Division of Gastroenterology, Hepatology and Nutrition, Virginia Commonwealth University and McGuire Veterans Affairs Medical Center, Richmond, VA 23249, USA.
Aliment Pharmacol Ther. 2013 Aug;38(4):407-14. doi: 10.1111/apt.12382. Epub 2013 Jun 20.
Studies evaluating outcomes associated with non-selective beta-blockers (NSBB) in cirrhosis have yielded mixed results. A major cause of death in decompensated cirrhosis is infection.
To determine the effect of NSBB use on serious infections (requiring hospitalisation) in compensated and decompensated cirrhosis.
Using data from the US Veterans Health Administration from 2001-2009, we identified two cohorts: compensated cirrhotics (n = 12,656) and decompensated cirrhotics (n = 4834). From each cohort, we identified new NSBB users and propensity-matched them 1:1 to non-users (n = 1836 each in compensated users/non-users and n = 1462 each in decompensated users/non-users). They were followed up for serious infections (median time: 3.1 years), death and transplant. We estimated adjusted hazard ratios (HR) and 95% confidence intervals (CI) from Cox regression models.
Death or transplantation occurred in 0.7% compensated and 2.7% of decompensated patients.

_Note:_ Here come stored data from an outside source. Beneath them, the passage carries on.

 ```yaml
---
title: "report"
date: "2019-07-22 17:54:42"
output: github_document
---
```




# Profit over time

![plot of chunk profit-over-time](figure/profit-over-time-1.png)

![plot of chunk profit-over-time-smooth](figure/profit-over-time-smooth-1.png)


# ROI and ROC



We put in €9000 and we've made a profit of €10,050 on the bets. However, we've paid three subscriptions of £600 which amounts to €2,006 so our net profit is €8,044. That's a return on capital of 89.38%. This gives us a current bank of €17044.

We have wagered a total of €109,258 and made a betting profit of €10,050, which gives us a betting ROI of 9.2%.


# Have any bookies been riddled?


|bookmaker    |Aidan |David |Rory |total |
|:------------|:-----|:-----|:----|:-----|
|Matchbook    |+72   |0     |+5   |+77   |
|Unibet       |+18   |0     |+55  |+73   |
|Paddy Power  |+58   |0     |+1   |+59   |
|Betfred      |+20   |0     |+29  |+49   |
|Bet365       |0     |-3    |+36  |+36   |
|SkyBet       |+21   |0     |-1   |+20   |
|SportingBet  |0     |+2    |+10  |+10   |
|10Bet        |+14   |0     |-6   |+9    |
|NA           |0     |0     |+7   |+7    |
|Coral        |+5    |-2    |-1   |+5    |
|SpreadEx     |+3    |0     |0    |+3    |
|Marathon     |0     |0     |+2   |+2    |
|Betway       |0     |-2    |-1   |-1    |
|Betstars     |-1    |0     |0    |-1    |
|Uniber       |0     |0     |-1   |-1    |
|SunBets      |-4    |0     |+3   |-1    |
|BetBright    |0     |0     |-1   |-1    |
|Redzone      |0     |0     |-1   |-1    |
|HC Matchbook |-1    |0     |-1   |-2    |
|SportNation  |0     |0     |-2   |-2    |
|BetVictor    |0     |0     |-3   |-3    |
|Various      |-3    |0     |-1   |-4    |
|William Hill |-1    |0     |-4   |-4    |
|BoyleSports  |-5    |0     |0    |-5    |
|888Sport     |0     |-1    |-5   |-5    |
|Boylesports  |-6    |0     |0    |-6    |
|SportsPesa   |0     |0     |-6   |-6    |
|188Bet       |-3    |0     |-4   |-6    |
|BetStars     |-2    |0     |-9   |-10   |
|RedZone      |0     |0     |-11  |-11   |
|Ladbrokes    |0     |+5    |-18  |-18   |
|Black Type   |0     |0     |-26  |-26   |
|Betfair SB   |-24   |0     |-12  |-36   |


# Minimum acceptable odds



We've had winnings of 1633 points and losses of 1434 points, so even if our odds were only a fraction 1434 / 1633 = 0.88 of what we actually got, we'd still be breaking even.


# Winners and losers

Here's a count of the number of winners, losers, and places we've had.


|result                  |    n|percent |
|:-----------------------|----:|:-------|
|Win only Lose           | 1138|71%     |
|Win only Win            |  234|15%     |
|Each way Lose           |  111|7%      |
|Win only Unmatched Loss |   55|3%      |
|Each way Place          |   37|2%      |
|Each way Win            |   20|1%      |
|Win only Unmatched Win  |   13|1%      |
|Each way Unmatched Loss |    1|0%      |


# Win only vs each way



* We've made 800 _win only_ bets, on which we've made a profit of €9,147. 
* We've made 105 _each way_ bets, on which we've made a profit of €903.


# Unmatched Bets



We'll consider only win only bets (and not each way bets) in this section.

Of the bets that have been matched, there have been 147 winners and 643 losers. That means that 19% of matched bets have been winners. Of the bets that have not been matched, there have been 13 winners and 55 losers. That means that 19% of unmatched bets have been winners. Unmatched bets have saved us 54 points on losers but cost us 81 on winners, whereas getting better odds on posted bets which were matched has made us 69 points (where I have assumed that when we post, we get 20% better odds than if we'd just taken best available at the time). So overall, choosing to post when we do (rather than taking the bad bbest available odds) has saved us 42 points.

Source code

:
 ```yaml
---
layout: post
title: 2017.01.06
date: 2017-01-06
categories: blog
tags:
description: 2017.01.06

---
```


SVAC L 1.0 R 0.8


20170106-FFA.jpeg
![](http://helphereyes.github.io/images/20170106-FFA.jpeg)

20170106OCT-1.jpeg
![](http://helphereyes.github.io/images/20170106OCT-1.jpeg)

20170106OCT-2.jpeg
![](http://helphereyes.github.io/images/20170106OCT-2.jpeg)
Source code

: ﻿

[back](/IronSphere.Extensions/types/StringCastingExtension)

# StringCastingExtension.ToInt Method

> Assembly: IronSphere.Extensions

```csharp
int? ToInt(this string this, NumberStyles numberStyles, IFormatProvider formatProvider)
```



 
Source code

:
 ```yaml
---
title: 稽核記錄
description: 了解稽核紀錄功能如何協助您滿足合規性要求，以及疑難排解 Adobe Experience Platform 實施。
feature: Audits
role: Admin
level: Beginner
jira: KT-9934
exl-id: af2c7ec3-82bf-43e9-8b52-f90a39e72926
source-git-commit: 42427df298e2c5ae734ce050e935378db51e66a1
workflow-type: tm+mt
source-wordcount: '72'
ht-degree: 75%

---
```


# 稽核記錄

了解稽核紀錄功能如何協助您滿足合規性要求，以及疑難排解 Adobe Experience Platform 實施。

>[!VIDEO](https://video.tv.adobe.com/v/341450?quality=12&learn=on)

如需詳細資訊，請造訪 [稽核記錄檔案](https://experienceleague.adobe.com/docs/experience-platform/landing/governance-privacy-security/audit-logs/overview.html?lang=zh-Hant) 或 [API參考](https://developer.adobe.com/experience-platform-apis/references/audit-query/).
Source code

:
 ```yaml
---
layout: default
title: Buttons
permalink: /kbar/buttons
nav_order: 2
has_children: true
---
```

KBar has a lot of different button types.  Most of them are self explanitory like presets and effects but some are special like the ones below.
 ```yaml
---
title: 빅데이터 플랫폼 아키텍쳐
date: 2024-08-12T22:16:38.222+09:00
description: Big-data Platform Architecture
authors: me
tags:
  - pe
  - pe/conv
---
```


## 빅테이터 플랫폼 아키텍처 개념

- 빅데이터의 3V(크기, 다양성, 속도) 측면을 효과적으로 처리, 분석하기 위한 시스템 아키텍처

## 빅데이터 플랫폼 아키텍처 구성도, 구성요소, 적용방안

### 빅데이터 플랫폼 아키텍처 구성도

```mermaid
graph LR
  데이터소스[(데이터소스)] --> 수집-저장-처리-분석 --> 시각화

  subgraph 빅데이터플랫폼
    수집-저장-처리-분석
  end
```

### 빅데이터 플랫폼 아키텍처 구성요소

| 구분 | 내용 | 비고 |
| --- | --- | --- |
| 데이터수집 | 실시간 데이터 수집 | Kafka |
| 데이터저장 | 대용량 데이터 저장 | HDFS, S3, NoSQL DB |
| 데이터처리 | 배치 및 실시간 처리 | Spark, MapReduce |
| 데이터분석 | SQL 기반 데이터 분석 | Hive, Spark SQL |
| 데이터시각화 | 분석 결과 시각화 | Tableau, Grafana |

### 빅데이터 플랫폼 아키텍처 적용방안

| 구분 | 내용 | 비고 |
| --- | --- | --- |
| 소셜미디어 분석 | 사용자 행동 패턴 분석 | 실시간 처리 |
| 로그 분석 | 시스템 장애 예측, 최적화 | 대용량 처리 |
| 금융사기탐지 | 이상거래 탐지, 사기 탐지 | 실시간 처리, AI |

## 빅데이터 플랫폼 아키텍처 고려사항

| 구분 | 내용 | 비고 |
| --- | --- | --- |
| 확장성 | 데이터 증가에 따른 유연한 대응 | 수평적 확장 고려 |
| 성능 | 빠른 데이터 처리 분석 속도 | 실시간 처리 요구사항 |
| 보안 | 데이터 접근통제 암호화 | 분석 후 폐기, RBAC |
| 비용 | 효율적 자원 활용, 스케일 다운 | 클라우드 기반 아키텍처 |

Among decompensated cirrhotics, death (P = 0.0061) and transplantation (P = 0.0086) occurred earlier in NSBB users compared with non-users. Serious infections were observed in 4.8% of compensated cirrhotics and in 13.7% of decompensated cirrhotics. There was no difference in the rate of serious infection development in new NSBB users compared with non-users in the compensated (adjusted HR: 0.90, CI: 0.59-1.36) or in the decompensated group (adjusted HR: 1.10, CI: 0.96-1.25).
The use of non-selective beta-blockers in U.S. veterans is not associated with an increased rate of serious infections in compensated or decompensated cirrhosis.
评估非选择性β受体阻滞剂(NSBB)在肝硬化中相关结局的研究结果不一。失代偿性肝硬化患者的主要死亡原因是感染。
确定 NSBB 使用对代偿性和失代偿性肝硬化严重感染(需要住院治疗)的影响。
使用美国退伍军人健康管理局 2001-2009 年的数据,我们确定了两个队列:代偿性肝硬化患者(n = 12656)和失代偿性肝硬化患者(n = 4834)。从每个队列中,我们确定了新的 NSBB 使用者,并将其与 1:1 比例的非使用者进行倾向匹配(代偿性使用者/非使用者各 1836 例,失代偿性使用者/非使用者各 1462 例)。对他们进行了严重感染(中位时间:3.1 年)、死亡和移植的随访。我们使用 Cox 回归模型估计了调整后的危险比(HR)和 95%置信区间(CI)。
0.7%的代偿性患者和 2.7%的失代偿性患者发生死亡或移植。在失代偿性肝硬化患者中,与非使用者相比,NSBB 使用者的死亡(P = 0.0061)和移植(P = 0.0086)更早发生。代偿性肝硬化患者中有 4.8%发生严重感染,失代偿性肝硬化患者中有 13.7%发生严重感染。在代偿性(调整后的 HR:0.90,CI:0.59-1.36)或失代偿性(调整后的 HR:1.10,CI:0.96-1.25)组中,新使用 NSBB 的患者与非使用者相比,严重感染的发生率没有差异。
在美国退伍军人中使用非选择性β受体阻滞剂与代偿性或失代偿性肝硬化严重感染发生率的增加无关。